This is the second of three posts on how information and privacy issues are shaping the future of employment law. Last week, I posted on the impending clash between information governance and personal use of corporate IT systems. This post is about internet use and the “virtualization” of workplace harms. Next week, I'll post on labour stability, departing employees and information-related harms. Please comment.


Some days I yearn for a case about something tangible – a theft of tools, a punch thrown at a supervisor or a marijuana cigarette smoked on lunch hour. These kinds of matters seem like they are from another era. Today, individuals have taken to harming employees and employers through information and words – information and words often published on the internet. We are witnessing the virtualization of workplace harms.

This poses new challenges for those of us engaged in workplace law and management. Let me identify three.

First, we need to develop our technical knowledge. I’m not suggesting we be anything more than “tech savvy” – with a basic understanding of how computers store information and how networks work. We do, however, need to build relationships with technical experts to draw upon without hesitation. Find a couple good forensic IT specialists and nurture your relationships with them!

Second, we need to develop our substantive knowledge. Managing current employees is easy, but departed employees rarely have contractual obligations of relevance. We must be able to use the breach of confidence doctrine, the property torts, the intentional infliction of mental suffering tort, the (emerging) invasion of privacy tort and the defamation tort.

Mastering the defamation tort, in particular, is no small challenge.

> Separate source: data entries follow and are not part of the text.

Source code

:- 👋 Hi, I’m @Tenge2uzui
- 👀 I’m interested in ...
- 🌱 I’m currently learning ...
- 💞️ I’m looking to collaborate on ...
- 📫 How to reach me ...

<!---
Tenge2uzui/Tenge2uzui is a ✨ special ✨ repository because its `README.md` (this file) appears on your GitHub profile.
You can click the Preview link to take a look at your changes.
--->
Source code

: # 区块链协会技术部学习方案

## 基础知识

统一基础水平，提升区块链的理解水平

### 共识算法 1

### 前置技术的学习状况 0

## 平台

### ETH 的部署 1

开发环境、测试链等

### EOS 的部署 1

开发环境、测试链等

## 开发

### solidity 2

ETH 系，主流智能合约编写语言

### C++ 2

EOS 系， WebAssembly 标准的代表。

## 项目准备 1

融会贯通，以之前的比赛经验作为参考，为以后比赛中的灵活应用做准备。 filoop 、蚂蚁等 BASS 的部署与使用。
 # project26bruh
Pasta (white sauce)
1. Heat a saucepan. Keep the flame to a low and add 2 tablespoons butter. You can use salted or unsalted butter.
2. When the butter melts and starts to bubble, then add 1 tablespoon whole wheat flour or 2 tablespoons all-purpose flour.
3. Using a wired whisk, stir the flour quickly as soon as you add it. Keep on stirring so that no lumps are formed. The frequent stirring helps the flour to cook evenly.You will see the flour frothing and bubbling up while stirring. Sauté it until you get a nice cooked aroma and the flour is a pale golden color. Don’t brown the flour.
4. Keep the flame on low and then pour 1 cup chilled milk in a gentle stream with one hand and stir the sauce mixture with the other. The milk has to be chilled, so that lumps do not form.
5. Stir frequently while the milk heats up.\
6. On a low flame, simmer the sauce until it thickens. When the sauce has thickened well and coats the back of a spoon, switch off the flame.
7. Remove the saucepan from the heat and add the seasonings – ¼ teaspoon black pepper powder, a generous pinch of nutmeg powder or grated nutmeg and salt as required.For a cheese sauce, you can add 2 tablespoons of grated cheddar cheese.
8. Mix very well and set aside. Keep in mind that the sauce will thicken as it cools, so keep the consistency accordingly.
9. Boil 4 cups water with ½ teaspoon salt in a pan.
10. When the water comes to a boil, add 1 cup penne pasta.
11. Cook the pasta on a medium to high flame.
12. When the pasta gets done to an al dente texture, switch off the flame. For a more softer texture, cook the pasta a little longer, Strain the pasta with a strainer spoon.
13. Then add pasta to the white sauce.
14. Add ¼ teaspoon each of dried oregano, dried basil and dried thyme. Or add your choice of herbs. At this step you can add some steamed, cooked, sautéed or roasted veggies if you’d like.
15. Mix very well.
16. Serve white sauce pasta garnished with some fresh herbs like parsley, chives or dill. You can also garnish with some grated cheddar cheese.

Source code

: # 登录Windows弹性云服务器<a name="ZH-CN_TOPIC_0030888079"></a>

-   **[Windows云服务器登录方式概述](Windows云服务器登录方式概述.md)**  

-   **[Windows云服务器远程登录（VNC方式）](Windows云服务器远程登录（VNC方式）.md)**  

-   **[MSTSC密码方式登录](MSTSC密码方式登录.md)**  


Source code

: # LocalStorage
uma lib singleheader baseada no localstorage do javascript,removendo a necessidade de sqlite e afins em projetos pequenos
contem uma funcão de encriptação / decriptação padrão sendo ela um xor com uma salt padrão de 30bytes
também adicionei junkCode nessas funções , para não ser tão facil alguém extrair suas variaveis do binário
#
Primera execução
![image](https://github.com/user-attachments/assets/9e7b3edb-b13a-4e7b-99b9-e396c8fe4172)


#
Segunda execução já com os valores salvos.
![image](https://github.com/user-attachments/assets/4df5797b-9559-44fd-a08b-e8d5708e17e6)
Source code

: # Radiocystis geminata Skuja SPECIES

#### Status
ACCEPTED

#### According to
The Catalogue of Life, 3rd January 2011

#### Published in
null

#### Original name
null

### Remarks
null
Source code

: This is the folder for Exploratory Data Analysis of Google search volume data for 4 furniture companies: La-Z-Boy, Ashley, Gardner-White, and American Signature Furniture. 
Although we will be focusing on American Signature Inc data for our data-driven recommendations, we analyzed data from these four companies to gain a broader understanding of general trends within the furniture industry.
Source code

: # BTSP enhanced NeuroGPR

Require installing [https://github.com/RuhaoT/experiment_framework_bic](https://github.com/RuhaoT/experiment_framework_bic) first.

There are significant ambiguities that govern the assessment of whether the special notice and limitation defences that apply to “newspaper” and “broadcasts” apply. Moreover, getting questions about notice wrong is has potentially severe consequences, Pleading a defamation claim is also demanding, as explained by the Manitoba Court of Appeal:

Pleadings are of critical importance in a defamation action, and the technical rules which are featured in a defamation action must be complied with strictly. A party will be bound by his or her pleadings.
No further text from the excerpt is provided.